Measurement of ESG issues also tends to focus on inputs and outputs, the existence of policies and measures of activities or of sustainability topics but not on the resulting changes to the well-being of people and the planet. Increasingly the shorthand for this is ‘impacts’ but given outcomes and impacts are still used in different ways it’s safer to spell this out. Of course, ESG could be measured based on changes in well-being. The reason given is that measuring outcomes, let alone impacts is too hard. And given it’s the people that experience these impacts that would need to tell us what they were, it’s even harder.
Lessons from the charity reporting framework
In terms of assets or turnover, most charities are considerably smaller than investment funds and corporates and have fewer resources to do all this difficult stuff.
And yet.
In the UK, the Charity Governance Code, which sets out principles and recommended practice, has a few things to say about this:
1.2 The board can demonstrate that the charity is effective in achieving its charitable purposes and agreed outcomes.
1.4.2 The board evaluates the charity’s impact by measuring and assessing results, outputs and outcomes.
1.5.3 The board recognises its broader responsibilities towards communities, stakeholders, wider society and the environment, and acts on them in a manner consistent with the charity’s purposes, values and available resources.
And there is more in the Charities’ SORP (FRS102):
1.4.2 The report should provide a balanced picture of a charity’s progress against its objectives. For example, it may explain progress by reference to the indicators, milestones and benchmarks the charity uses to assess the achievement of objectives.
1.43. In reviewing achievements and performance, charities may consider the difference they have made by reference to terms such as inputs, activities, outputs, outcomes and impacts, with impact viewed in terms of the long-term effect of a charity’s activities on both individual beneficiaries and at a societal level. Charities are encouraged to develop and use impact reporting (impact, arguably, being the ultimate expression of the performance of a charity), although it is acknowledged that there may be major measurement problems associated with this in many situations.
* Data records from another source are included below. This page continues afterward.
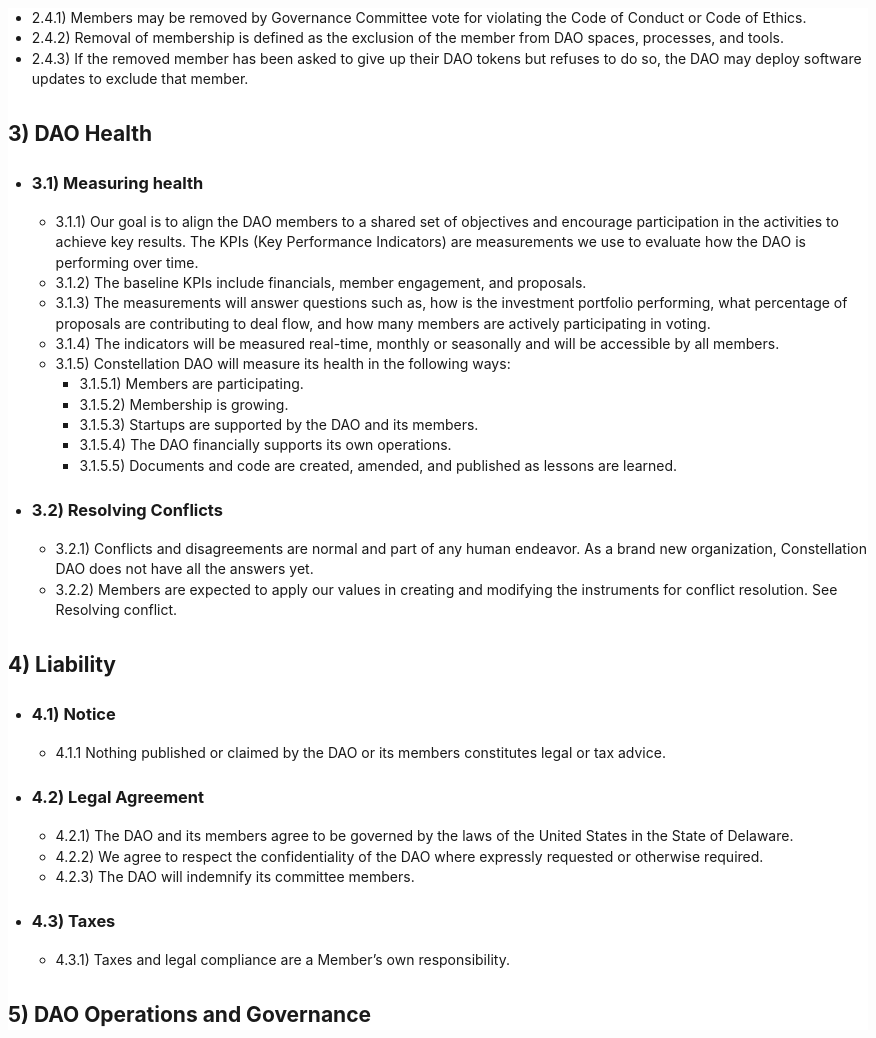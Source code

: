   - 2.4.1) Members may be removed by Governance Committee vote for violating the Code of Conduct or Code of Ethics.
  - 2.4.2) Removal of membership is defined as the exclusion of the member from DAO spaces, processes, and tools.
  - 2.4.3) If the removed member has been asked to give up their DAO tokens but refuses to do so, the DAO may deploy software updates to exclude that member.

## 3) DAO Health

- ### 3.1) Measuring health

  - 3.1.1) Our goal is to align the DAO members to a shared set of objectives and encourage participation in the activities to achieve key results. The KPIs (Key Performance Indicators) are measurements we use to evaluate how the DAO is performing over time.
  - 3.1.2) The baseline KPIs include financials, member engagement, and proposals.
  - 3.1.3) The measurements will answer questions such as, how is the investment portfolio performing, what percentage of proposals are contributing to deal flow, and how many members are actively participating in voting.
  - 3.1.4) The indicators will be measured real-time, monthly or seasonally and will be accessible by all members.
  - 3.1.5) Constellation DAO will measure its health in the following ways:
    - 3.1.5.1) Members are participating.
    - 3.1.5.2) Membership is growing.
    - 3.1.5.3) Startups are supported by the DAO and its members.
    - 3.1.5.4) The DAO financially supports its own operations.
    - 3.1.5.5) Documents and code are created, amended, and published as lessons are learned.

- ### 3.2) Resolving Conflicts

  - 3.2.1) Conflicts and disagreements are normal and part of any human endeavor. As a brand new organization, Constellation DAO does not have all the answers yet.
  - 3.2.2) Members are expected to apply our values in creating and modifying the instruments for conflict resolution. See Resolving conflict.

## 4) Liability

- ### 4.1) Notice

  - 4.1.1 Nothing published or claimed by the DAO or its members constitutes legal or tax advice.

- ### 4.2) Legal Agreement

  - 4.2.1) The DAO and its members agree to be governed by the laws of the United States in the State of Delaware.
  - 4.2.2) We agree to respect the confidentiality of the DAO where expressly requested or otherwise required.
  - 4.2.3) The DAO will indemnify its committee members.

- ### 4.3) Taxes

  - 4.3.1) Taxes and legal compliance are a Member’s own responsibility.

## 5) DAO Operations and Governance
The last point is important.
Much of the above, in both the Charities’ SORP and the Charity Governance Code, asks charities to report on the effect they are having on people’s lives, in line with objectives but recognising that there may be negative effects. The Charity Governance Code has a higher expectation than the SORP since the SORP acknowledges that there may be major measurement problems.
There may be problems, but measurement problems are not always a barrier to producing useful information, either in the context of making decisions to increase impact or in the context of financial reporting where existence, outcome and measurement uncertainty are all recognised and assessed in deciding on whether information can be disclosed.
In the annual report of the social enterprise FRC Group (where I am a director), the social and environmental information is the majority of the directors’ report in the accounts and audited against ISAE 3000 and AA1000AS. Two audit reports in one set of annual accounts! So I don’t get it, if charities can find ways to do this so can corporates. Charities do because their purpose, and the eco-system around them, is to create changes in well-being. The only reason then that corporates and other businesses do not is because that’s not their purpose.
Given all the debates on mission led, purpose driven business, on broadening performance management to cover impact, on ESG and so on, I am left wondering whether it wouldn’t be a lot easier if we just made all businesses report under a framework similar to charities. This would move us a long way towards reporting performance on managing positive and negative impacts, against purpose and targets. If you can think of any reasons why not please let me know!
*The views expressed are the author’s and not ICAEW’s.